La chercheuse organise dans le cadre du Congrès de l’Association francophone pour le savoir (Acfas) le colloque intitulé « Sida, grippe, Ebola, Zika… d’où viennent ces virus? Quels avancements de la science pour contrer ces maladies infectieuses? », le 12 mai prochain à l’Université McGill.
Elle rappelle que le Zika, l’Ebola, ainsi que les nouvelles formes de grippe, comme l’influenza H1N1 qui a inquiété la planète en 2009, trouvent leur source chez les animaux, chez qui les virus ont évolué à travers des mutations, des recombinaisons et des sélections.
Dans le cas de la grippe, Anne Gatignol signale des épidémies régulières de virus «très pathogènes» chez les oiseaux. «Ces virus, pour l’instant, n’ont pas la molécule qui peut se lier aux récepteurs humains. Mais il suffirait, je pense, de deux mutations, et cela ferait de grosses épidémies très graves [parmi les humains]. Il faut vraiment que la surveillance soit très stricte — maintenant, l’Organisation mondiale de la santé le fait bien — et qu’on soit prêt à réagir au quart de tour. Je dirais même au cinquième de tour. »
La professeure collabore actuellement avec des chercheurs brésiliens à des travaux sur le Zika en analysant les acides ribonucléiques (ARN) présents dans les infections de neurones de foetus de souris. Elle remarque que le milieu de la recherche a recours à des techniques utilisées pour d’autres virus, notamment celui de la dengue, en plus de faire appel à l’expertise de spécialistes des neurones, puisque celles-ci sont attaquées par le Zika durant leur développement. «Il faut faire des combinaisons en fonction de la situation», souligne-t-elle.
Mme Gatignol rappelle que, lorsque le financement de la recherche fondamentale demeure continu, «on est mieux capable de s’adapter » au moment où des épidémies se produisent.
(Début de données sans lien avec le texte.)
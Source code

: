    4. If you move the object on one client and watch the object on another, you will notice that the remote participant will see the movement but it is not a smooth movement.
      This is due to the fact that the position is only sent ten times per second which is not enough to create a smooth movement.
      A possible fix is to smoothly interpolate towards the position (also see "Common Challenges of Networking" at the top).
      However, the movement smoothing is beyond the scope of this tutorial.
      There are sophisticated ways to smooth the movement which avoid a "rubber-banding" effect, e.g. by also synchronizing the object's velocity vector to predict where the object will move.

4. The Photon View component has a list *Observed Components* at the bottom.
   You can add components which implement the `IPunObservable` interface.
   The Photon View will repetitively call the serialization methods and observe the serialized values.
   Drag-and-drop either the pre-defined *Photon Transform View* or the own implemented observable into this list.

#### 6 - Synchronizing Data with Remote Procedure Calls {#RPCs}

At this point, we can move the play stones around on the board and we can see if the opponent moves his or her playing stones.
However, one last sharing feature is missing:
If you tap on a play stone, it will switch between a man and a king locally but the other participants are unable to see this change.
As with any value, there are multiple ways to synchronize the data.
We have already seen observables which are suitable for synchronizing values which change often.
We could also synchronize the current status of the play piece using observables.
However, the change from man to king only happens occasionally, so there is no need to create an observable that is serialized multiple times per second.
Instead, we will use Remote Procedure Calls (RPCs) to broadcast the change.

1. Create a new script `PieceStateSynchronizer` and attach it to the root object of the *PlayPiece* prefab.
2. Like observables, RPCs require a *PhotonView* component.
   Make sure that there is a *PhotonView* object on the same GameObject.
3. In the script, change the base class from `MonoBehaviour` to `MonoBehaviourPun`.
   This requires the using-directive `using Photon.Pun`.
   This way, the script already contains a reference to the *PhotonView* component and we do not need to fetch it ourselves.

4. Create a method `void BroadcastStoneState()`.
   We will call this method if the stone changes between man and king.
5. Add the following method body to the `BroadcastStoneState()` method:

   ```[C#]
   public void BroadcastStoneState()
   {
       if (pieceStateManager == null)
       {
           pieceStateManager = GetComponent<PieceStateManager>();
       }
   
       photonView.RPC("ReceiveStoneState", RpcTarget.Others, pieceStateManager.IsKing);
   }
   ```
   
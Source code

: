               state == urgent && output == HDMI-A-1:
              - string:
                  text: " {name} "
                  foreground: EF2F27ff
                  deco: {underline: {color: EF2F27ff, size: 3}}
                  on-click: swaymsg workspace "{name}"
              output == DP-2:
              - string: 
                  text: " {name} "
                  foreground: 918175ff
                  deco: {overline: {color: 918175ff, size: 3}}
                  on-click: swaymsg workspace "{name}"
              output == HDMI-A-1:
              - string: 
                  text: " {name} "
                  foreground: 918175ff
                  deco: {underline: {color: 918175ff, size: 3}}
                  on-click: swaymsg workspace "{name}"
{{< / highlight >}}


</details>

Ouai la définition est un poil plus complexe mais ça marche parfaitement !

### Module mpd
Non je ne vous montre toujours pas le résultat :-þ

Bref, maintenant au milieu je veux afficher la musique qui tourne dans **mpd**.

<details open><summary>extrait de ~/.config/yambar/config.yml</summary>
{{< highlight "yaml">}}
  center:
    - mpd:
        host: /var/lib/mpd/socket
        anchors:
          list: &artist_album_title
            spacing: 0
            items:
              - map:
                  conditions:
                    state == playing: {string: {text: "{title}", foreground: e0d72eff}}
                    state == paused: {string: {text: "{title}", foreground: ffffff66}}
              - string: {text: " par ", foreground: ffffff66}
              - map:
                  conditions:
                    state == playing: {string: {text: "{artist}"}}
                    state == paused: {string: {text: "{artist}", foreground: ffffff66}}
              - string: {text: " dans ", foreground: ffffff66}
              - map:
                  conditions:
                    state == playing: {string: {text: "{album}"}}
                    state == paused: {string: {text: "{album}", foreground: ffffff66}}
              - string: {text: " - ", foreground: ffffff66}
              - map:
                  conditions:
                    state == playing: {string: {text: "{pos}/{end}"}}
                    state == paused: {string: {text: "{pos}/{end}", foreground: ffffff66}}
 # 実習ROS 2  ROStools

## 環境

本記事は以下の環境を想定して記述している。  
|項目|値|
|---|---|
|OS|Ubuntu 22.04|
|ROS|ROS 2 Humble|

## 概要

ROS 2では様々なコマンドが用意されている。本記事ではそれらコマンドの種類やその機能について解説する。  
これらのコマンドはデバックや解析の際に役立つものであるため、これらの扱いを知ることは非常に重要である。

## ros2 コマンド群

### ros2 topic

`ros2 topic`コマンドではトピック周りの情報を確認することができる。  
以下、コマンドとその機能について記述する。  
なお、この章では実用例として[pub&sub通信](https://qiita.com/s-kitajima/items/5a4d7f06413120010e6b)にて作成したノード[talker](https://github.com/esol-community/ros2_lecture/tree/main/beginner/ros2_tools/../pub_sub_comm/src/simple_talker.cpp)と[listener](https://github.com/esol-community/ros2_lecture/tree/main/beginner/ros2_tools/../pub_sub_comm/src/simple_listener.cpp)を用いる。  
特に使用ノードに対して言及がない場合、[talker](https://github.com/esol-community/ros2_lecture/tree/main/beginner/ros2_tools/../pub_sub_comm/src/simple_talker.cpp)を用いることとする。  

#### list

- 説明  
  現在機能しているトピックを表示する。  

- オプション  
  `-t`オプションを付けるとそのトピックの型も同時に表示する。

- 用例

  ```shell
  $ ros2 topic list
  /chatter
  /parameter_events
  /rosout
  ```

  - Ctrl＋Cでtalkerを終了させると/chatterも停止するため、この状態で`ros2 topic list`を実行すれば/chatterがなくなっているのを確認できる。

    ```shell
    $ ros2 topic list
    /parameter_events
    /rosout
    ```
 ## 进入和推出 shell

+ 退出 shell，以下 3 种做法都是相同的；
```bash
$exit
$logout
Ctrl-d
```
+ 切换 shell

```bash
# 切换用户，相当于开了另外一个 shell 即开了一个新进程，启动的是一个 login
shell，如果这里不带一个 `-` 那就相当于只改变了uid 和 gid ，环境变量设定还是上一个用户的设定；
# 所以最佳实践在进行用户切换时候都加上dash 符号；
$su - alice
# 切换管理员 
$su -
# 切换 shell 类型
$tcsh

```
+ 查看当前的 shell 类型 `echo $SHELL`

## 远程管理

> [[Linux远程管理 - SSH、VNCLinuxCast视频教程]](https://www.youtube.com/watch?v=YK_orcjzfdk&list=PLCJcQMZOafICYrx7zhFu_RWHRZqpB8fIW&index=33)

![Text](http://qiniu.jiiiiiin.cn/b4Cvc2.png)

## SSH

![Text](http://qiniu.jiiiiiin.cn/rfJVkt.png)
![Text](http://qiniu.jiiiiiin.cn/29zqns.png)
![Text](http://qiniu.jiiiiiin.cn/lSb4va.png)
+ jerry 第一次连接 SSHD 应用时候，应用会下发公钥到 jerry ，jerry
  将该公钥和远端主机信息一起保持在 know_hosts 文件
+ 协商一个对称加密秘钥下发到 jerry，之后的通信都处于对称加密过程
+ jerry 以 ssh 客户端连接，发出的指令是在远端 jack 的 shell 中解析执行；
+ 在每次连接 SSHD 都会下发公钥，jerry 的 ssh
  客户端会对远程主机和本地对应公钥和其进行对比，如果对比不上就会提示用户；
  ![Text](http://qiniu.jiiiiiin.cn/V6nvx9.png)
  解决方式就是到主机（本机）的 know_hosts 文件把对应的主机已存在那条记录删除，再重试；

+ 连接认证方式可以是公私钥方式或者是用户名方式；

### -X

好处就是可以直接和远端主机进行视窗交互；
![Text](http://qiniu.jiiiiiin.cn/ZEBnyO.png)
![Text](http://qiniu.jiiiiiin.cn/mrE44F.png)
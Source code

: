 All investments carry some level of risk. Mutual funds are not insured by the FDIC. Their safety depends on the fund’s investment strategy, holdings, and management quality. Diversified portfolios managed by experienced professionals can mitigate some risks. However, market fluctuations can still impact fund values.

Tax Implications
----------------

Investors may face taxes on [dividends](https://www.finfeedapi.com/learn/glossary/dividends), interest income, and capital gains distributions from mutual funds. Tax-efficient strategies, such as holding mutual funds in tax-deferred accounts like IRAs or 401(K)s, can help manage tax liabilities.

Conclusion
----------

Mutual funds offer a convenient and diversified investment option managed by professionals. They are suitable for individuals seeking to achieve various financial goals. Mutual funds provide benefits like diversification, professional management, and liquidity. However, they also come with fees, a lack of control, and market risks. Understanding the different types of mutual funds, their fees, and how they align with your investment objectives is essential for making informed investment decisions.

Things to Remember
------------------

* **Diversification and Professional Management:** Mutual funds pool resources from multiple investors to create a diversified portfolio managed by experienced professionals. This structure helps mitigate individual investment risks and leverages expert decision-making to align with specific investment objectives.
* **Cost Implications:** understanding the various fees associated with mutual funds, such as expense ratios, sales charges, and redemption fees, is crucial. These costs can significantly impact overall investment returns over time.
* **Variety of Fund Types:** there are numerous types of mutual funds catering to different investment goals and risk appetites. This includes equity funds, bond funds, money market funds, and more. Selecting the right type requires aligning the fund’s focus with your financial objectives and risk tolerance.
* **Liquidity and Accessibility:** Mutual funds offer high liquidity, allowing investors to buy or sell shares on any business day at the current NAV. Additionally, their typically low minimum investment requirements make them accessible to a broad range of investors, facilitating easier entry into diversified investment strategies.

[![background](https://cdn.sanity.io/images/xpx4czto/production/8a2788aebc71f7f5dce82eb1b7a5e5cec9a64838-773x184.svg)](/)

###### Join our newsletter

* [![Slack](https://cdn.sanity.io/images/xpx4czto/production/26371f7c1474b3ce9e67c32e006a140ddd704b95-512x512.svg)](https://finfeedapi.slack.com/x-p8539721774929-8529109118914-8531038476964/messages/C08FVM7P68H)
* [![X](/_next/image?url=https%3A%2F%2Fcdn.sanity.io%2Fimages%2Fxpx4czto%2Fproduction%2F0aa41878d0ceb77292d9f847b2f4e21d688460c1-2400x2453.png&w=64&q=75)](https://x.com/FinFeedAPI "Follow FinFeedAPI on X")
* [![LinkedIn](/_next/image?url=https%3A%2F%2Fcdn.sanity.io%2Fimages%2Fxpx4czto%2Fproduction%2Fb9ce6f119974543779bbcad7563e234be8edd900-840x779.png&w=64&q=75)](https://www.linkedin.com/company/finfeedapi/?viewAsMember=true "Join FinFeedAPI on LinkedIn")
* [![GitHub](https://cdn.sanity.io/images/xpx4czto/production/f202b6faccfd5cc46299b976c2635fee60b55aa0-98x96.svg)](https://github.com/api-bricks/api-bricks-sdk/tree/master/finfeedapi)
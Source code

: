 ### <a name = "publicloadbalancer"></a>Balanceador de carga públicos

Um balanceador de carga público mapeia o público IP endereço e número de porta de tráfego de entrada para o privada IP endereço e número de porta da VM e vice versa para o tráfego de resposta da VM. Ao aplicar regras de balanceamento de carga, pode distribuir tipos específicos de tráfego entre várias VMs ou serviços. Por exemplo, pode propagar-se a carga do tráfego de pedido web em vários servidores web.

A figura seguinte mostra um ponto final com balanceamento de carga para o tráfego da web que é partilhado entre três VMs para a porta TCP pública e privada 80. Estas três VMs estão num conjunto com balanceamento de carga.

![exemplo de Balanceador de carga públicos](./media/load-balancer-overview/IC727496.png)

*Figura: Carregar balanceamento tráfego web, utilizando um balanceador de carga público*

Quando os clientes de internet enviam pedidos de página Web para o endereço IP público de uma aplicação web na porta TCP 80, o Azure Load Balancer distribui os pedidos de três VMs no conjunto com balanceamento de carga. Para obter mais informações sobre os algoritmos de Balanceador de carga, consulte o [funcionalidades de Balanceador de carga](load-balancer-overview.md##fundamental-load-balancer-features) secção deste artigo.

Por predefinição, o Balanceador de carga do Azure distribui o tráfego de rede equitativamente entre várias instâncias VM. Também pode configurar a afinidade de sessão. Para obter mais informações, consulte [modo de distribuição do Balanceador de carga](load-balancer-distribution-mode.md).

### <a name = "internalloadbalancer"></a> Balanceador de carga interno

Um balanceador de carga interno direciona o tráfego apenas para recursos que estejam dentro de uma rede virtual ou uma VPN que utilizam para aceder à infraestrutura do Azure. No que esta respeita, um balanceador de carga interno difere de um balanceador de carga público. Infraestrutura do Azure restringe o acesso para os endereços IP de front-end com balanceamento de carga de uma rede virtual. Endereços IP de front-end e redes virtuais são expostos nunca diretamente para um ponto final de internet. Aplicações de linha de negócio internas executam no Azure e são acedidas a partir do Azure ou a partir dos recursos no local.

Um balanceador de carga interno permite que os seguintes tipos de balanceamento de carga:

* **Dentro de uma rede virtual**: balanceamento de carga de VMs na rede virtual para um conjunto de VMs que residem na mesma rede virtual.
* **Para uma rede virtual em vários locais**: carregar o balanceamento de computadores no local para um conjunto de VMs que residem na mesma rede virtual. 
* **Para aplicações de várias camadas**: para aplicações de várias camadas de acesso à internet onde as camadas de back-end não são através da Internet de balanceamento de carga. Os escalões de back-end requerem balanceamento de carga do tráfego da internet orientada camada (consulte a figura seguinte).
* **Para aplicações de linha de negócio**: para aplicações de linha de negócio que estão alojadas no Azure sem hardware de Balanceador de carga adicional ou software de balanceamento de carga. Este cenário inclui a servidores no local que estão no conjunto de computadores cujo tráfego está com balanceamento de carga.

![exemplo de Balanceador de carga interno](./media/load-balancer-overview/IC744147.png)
«C’est important que nous aussi, on contribue à la recherche, qu’on ne laisse pas ça aux autres, aux États-Unis et aux Européens», souligne Gary Kobinger. Il illustre son propos par le cas, rapporté par ICI Radio-Canada, d’une femme qui a contracté l’hépatite C par transfusion sanguine dans l’Ouest canadien. Le programme d’assurance publique de la Colombie-Britannique a refusé par la suite, en janvier dernier, de payer le traitement développé par la pharmaceutique Gilead Sciences, estimé à plus de 65 000 $. «On a un système de santé à but non lucratif, mais tous les outils qu’on utilise, comme les médicaments et les traitements, on les obtient de sources à but lucratif. Il faut faire attention car, si on n’apporte pas notre contribution, on va perdre le contrôle.»